Information provided –
◇ ◇ ◇
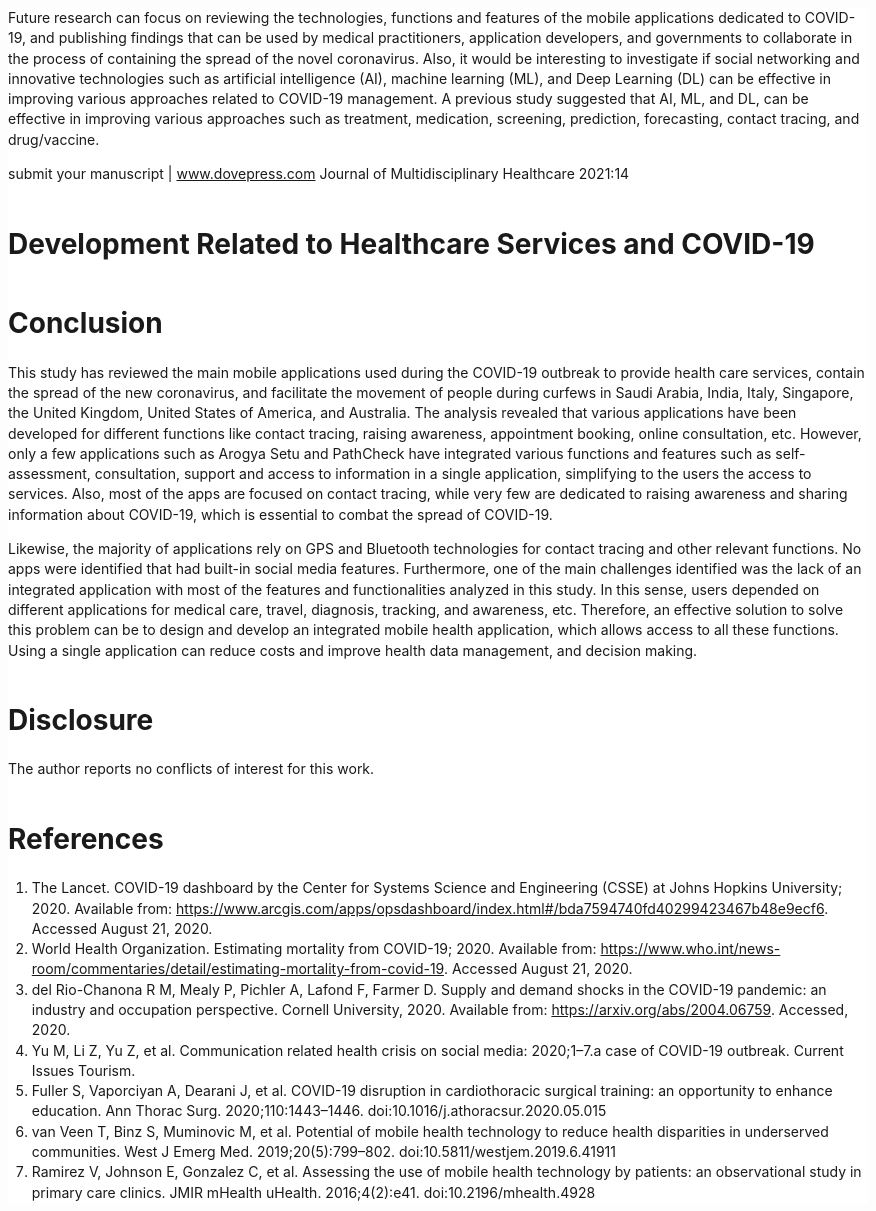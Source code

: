 Future research can focus on reviewing the technologies, functions and features of the mobile applications dedicated to COVID-19, and publishing findings that can be used by medical practitioners, application developers, and governments to collaborate in the process of containing the spread of the novel coronavirus. Also, it would be interesting to investigate if social networking and innovative technologies such as artificial intelligence (AI), machine learning (ML), and Deep Learning (DL) can be effective in improving various approaches related to COVID-19 management. A previous study suggested that AI, ML, and DL, can be effective in improving various approaches such as treatment, medication, screening, prediction, forecasting, contact tracing, and drug/vaccine.

submit your manuscript | www.dovepress.com Journal of Multidisciplinary Healthcare 2021:14

# Development Related to Healthcare Services and COVID-19

# Conclusion

This study has reviewed the main mobile applications used during the COVID-19 outbreak to provide health care services, contain the spread of the new coronavirus, and facilitate the movement of people during curfews in Saudi Arabia, India, Italy, Singapore, the United Kingdom, United States of America, and Australia. The analysis revealed that various applications have been developed for different functions like contact tracing, raising awareness, appointment booking, online consultation, etc. However, only a few applications such as Arogya Setu and PathCheck have integrated various functions and features such as self-assessment, consultation, support and access to information in a single application, simplifying to the users the access to services. Also, most of the apps are focused on contact tracing, while very few are dedicated to raising awareness and sharing information about COVID-19, which is essential to combat the spread of COVID-19.

Likewise, the majority of applications rely on GPS and Bluetooth technologies for contact tracing and other relevant functions. No apps were identified that had built-in social media features. Furthermore, one of the main challenges identified was the lack of an integrated application with most of the features and functionalities analyzed in this study. In this sense, users depended on different applications for medical care, travel, diagnosis, tracking, and awareness, etc. Therefore, an effective solution to solve this problem can be to design and develop an integrated mobile health application, which allows access to all these functions. Using a single application can reduce costs and improve health data management, and decision making.

# Disclosure

The author reports no conflicts of interest for this work.

# References

1. The Lancet. COVID-19 dashboard by the Center for Systems Science and Engineering (CSSE) at Johns Hopkins University; 2020. Available from: https://www.arcgis.com/apps/opsdashboard/index.html#/bda7594740fd40299423467b48e9ecf6. Accessed August 21, 2020.
2. World Health Organization. Estimating mortality from COVID-19; 2020. Available from: https://www.who.int/news-room/commentaries/detail/estimating-mortality-from-covid-19. Accessed August 21, 2020.
3. del Rio-Chanona R M, Mealy P, Pichler A, Lafond F, Farmer D. Supply and demand shocks in the COVID-19 pandemic: an industry and occupation perspective. Cornell University, 2020. Available from: https://arxiv.org/abs/2004.06759. Accessed, 2020.
4. Yu M, Li Z, Yu Z, et al. Communication related health crisis on social media: 2020;1–7.a case of COVID-19 outbreak. Current Issues Tourism.
5. Fuller S, Vaporciyan A, Dearani J, et al. COVID-19 disruption in cardiothoracic surgical training: an opportunity to enhance education. Ann Thorac Surg. 2020;110:1443–1446. doi:10.1016/j.athoracsur.2020.05.015
6. van Veen T, Binz S, Muminovic M, et al. Potential of mobile health technology to reduce health disparities in underserved communities. West J Emerg Med. 2019;20(5):799–802. doi:10.5811/westjem.2019.6.41911
7. Ramirez V, Johnson E, Gonzalez C, et al. Assessing the use of mobile health technology by patients: an observational study in primary care clinics. JMIR mHealth uHealth. 2016;4(2):e41. doi:10.2196/mhealth.4928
◇ ◇ ◇
Problem to solve – In the listing above, find the line containing "# Disclosure" and the line containing "1. The Lancet.". Output them and every line between, exactly, and nothing else.

Task solution –
# Disclosure

The author reports no conflicts of interest for this work.

# References

1. The Lancet. COVID-19 dashboard by the Center for Systems Science and Engineering (CSSE) at Johns Hopkins University; 2020. Available from: https://www.arcgis.com/apps/opsdashboard/index.html#/bda7594740fd40299423467b48e9ecf6. Accessed August 21, 2020.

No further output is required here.